Insurable interest is an important concept to understand, particularly as it relates to Michigan auto insurance.
Insurable interest is an insurance term that means the owner of an insurance policy must have a financial interest in any item they insure.
With auto insurance an insurable interest must exist both at the time a vehicle is originally insured and at the time a loss occurs.
On the surface this sounds simple: In order to insure a vehicle, and in order to collect insurance benefits if a loss occurs, you need to be a titled owner or leaseholder of that vehicle.
Unfortunately, insurable interest can become confusing when consumers either don’t understand the concept or, misguidedly, attempt to insure vehicles incorrectly.

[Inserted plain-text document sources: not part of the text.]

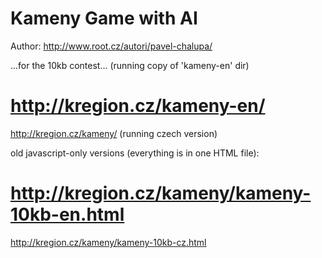 # Kameny Game with AI
Author: http://www.root.cz/autori/pavel-chalupa/

...for the 10kb contest... (running copy of 'kameny-en' dir)
# http://kregion.cz/kameny-en/

http://kregion.cz/kameny/  (running czech version)

 old javascript-only versions (everything is in one HTML file):
# http://kregion.cz/kameny/kameny-10kb-en.html
http://kregion.cz/kameny/kameny-10kb-cz.html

A husband and wife are considered one legal entity by insurance companies. Therefore, one or both members of a married couple may be listed as the owner(s) of an insurance policy and either or both individuals may be listed as the titled owner or leaseholder of a vehicle insured on that policy.
Other than a married couple, for any vehicle to be properly insured, the named owner of an auto insurance policy must be a titled owner or leaseholder of the insured vehicle. This means:
- A parent cannot insure a child’s vehicle if the child is the sole titled owner or leaseholder of that vehicle
- Unmarried couples cannot combine their separate vehicles on one auto policy, unless the individual specifically named as the insurance policy owner is a titled owner or leaseholder of each vehicle
- Roommates cannot combine their vehicles on one auto insurance policy
- An individual cannot insure a “friends” vehicle out of the goodness of their heart – or because the friend is ineligible or unable to afford their own auto insurance
Some of those examples may seem obvious however, having been in the insurance business for over 25 years, I’ve encountered each of those situations numerous times.

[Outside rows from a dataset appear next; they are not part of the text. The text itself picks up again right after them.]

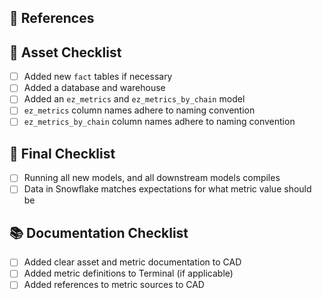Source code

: ## :pushpin: References

## 🎄 Asset Checklist

- [ ] Added new `fact` tables if necessary
- [ ] Added a database and warehouse
- [ ] Added an `ez_metrics` and `ez_metrics_by_chain` model
- [ ] `ez_metrics` column names adhere to naming convention
- [ ] `ez_metrics_by_chain` column names adhere to naming convention

## 🧮 Final Checklist

- [ ] Running all new models, and all downstream models compiles
- [ ] Data in Snowflake matches expectations for what metric value should be

## 📚 Documentation Checklist

- [ ] Added clear asset and metric documentation to CAD
- [ ] Added metric definitions to Terminal (if applicable)
- [ ] Added references to metric sources to CAD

The most common occurrence of individuals incorrectly insuring a vehicle is when a parent attempts to insure a vehicle that is solely owned by their child.

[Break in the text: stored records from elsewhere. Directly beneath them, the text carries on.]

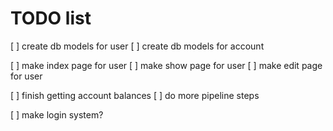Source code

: # TODO list

[ ] create db models for user
[ ] create db models for account

[ ] make index page for user
[ ] make show page for user
[ ] make edit page for user

[ ] finish getting account balances
[ ] do more pipeline steps

[ ] make login system?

What frequently happens in this situation is ownership of a vehicle is transferred from a parent to a son or daughter when that child strikes out on their own. The youngster often receives a “sticker shock” when they obtain a quote for their own auto insurance policy – the pricing on their own likely missing some of the favorable advantages of being insured on their parents’ auto insurance policy including their parents’ good credit history, multi-car, and multi-policy discounts.
In that situation people sometimes mistakenly think a solution is to simply not tell their insurance company and leave the child and their vehicle on the parents auto insurance policy. Unfortunately this scheme to save on insurance costs can, and very likely will, backfire if there is a significant claim (see Michigan court case “Hoskins vs Miller“).
As mentioned earlier, insurable interest must exist both at the time a vehicle is originally insured and at the time a loss occurs. If there is a significant claim you can be assured your insurance company will review all pertinent details, including whether the policy owner had an insurable interest in the vehicle.
Making certain you are properly insured is a vital step to having the assurance your Michigan auto insurance policy will respond as expected if a loss occurs.